O feminista e o galão de água mineral

Bebedouro de água mineral

Quando acaba a água no bebedouro do escritório não demora até aparecer uma colaboradora pró-ativa para resolver o problema:

— Será que não tem um homem forte nesta sala para virar o galão de água mineral?

Imediatamente, vão surgindo as desculpas:

— Estou com uma séria lombalgia.

— Tenho que terminar esse relatório urgente.

— Cadê o pessoal dos serviços gerais?

Algumas vezes eu já virei o galão, mas antes disso sempre pergunto:

— Será que nenhuma mulher moderna da sala se habilita a executar essa operação braçal?

Felizmente, lá no escritório existem mulheres que viram galão de água mineral. Infelizmente são poucas; a maioria delas ainda torce o nariz diante da tarefa, como se tudo que envolve esforço físico fosse coisa de homem.
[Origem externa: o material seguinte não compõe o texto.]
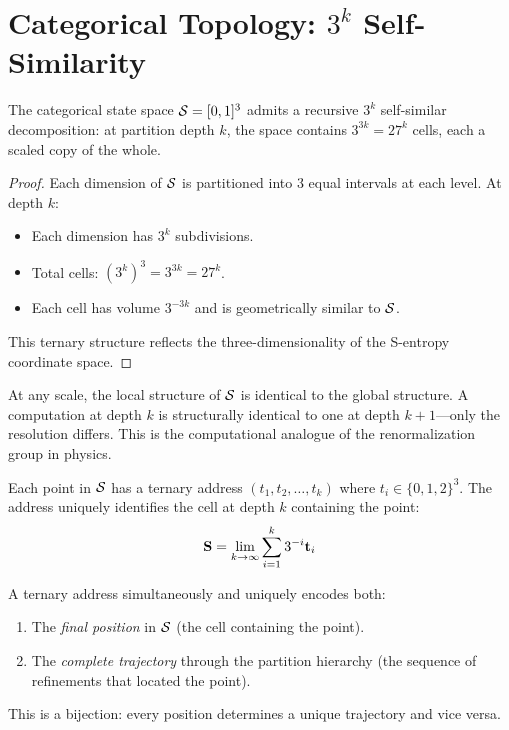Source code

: \section{Categorical Topology: $3^k$ Self-Similarity}
\label{sec:topology}

\begin{theorem}
\label{thm:ternary}
The categorical state space $\Sspace = [0,1]^3$ admits a recursive $3^k$ self-similar decomposition: at partition depth $k$, the space contains $3^{3k} = 27^k$ cells, each a scaled copy of the whole.
\end{theorem}

\begin{proof}
Each dimension of $\Sspace$ is partitioned into 3 equal intervals at each level. At depth $k$:
\begin{itemize}
    \item Each dimension has $3^k$ subdivisions.
    \item Total cells: $(3^k)^3 = 3^{3k} = 27^k$.
    \item Each cell has volume $3^{-3k}$ and is geometrically similar to $\Sspace$.
\end{itemize}
This ternary structure reflects the three-dimensionality of the S-entropy coordinate space.
\end{proof}

\begin{corollary}
At any scale, the local structure of $\Sspace$ is identical to the global structure. A computation at depth $k$ is structurally identical to one at depth $k+1$---only the resolution differs. This is the computational analogue of the renormalization group in physics.
\end{corollary}

\begin{definition}
\label{def:ternary_addr}
Each point in $\Sspace$ has a ternary address $(t_1, t_2, \ldots, t_k)$ where $t_i \in \{0, 1, 2\}^3$. The address uniquely identifies the cell at depth $k$ containing the point:
\begin{equation}
    \Scoord = \lim_{k \to \infty} \sum_{i=1}^{k} 3^{-i} \mathbf{t}_i
\end{equation}
\end{definition}

\begin{theorem}
\label{thm:pos_traj}
A ternary address simultaneously and uniquely encodes both:
\begin{enumerate}
    \item The \emph{final position} in $\Sspace$ (the cell containing the point).
    \item The \emph{complete trajectory} through the partition hierarchy (the sequence of refinements that located the point).
\end{enumerate}
This is a bijection: every position determines a unique trajectory and vice versa.
\end{theorem}

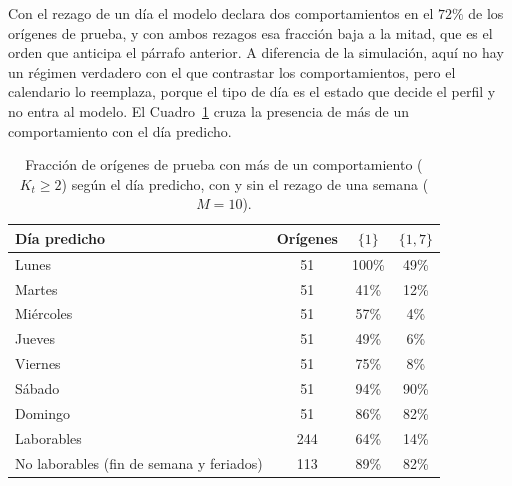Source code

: Con el rezago de un día el modelo declara dos comportamientos en el $72\%$ de los orígenes de prueba, y con ambos rezagos esa fracción baja a la mitad, que es el orden que anticipa el párrafo anterior. A diferencia de la simulación, aquí no hay un régimen verdadero con el que contrastar los comportamientos, pero el calendario lo reemplaza, porque el tipo de día es el estado que decide el perfil y no entra al modelo. El Cuadro~\ref{tab:apl_K_calendario} cruza la presencia de más de un comportamiento con el día predicho.

\begin{table}[H]
\centering\small
\caption{Fracción de orígenes de prueba con más de un comportamiento ($K_t \ge 2$) según el día predicho, con y sin el rezago de una semana ($M = 10$).}
\label{tab:apl_K_calendario}
\begin{tabular}{l c cc}
\hline
Día predicho & Orígenes & $\{1\}$ & $\{1,7\}$ \\
\hline
Lunes     & 51  & 100\% & 49\% \\
Martes    & 51  & 41\%  & 12\% \\
Miércoles & 51  & 57\%  & 4\%  \\
Jueves    & 51  & 49\%  & 6\%  \\
Viernes   & 51  & 75\%  & 8\%  \\
Sábado    & 51  & 94\%  & 90\% \\
Domingo   & 51  & 86\%  & 82\% \\
\hline
Laborables    & 244 & 64\% & 14\% \\
No laborables (fin de semana y feriados) & 113 & 89\% & 82\% \\
\hline
\end{tabular}
\end{table}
Durante quase toda a História, as mulheres realizaram atividades que envolvem esforço físico moderado. Minhas avós, Judite e Sofia trabalhavam na roça, capinavam, tiravam água do poço, tratavam os animais, partiam lenha, debulhavam milho. Essa história de dizer que mulher não pode fazer esforço físico é invenção moderna. Provavelmente, começou no pós-guerra com a proliferação dos aparelhos elétricos de uso doméstico. Com a eletricidade dentro de casa, algumas mulheres passaram a crer na ideia de que o máximo esforço que devem realizar é apertar botões. Juntando essa crença com a lógica da divisão de papéis e tarefas da sociedade industrial criou-se a cultura de que mulher faz algumas coisas e homem faz outras. Homem faz força e mulher faz limpeza. Com honrosas exceções, lá no escritório essa divisão continua em vigor. Uma mulher limpa o galão, passa álcool e um homem forte vira o galão no bebedouro.

Como homem feminista que sou, conclamo essas mulheres saudáveis e saradas das academias a galgarem um novo patamar da libertação feminina. A mulher do século XIX tinha deveres. a mulher do século XX tinha direitos, a mulher do século XXI tem direitos e deveres. Decididamente, a libertação da mulher passa por trocar um pneu e pagar a conta do motel.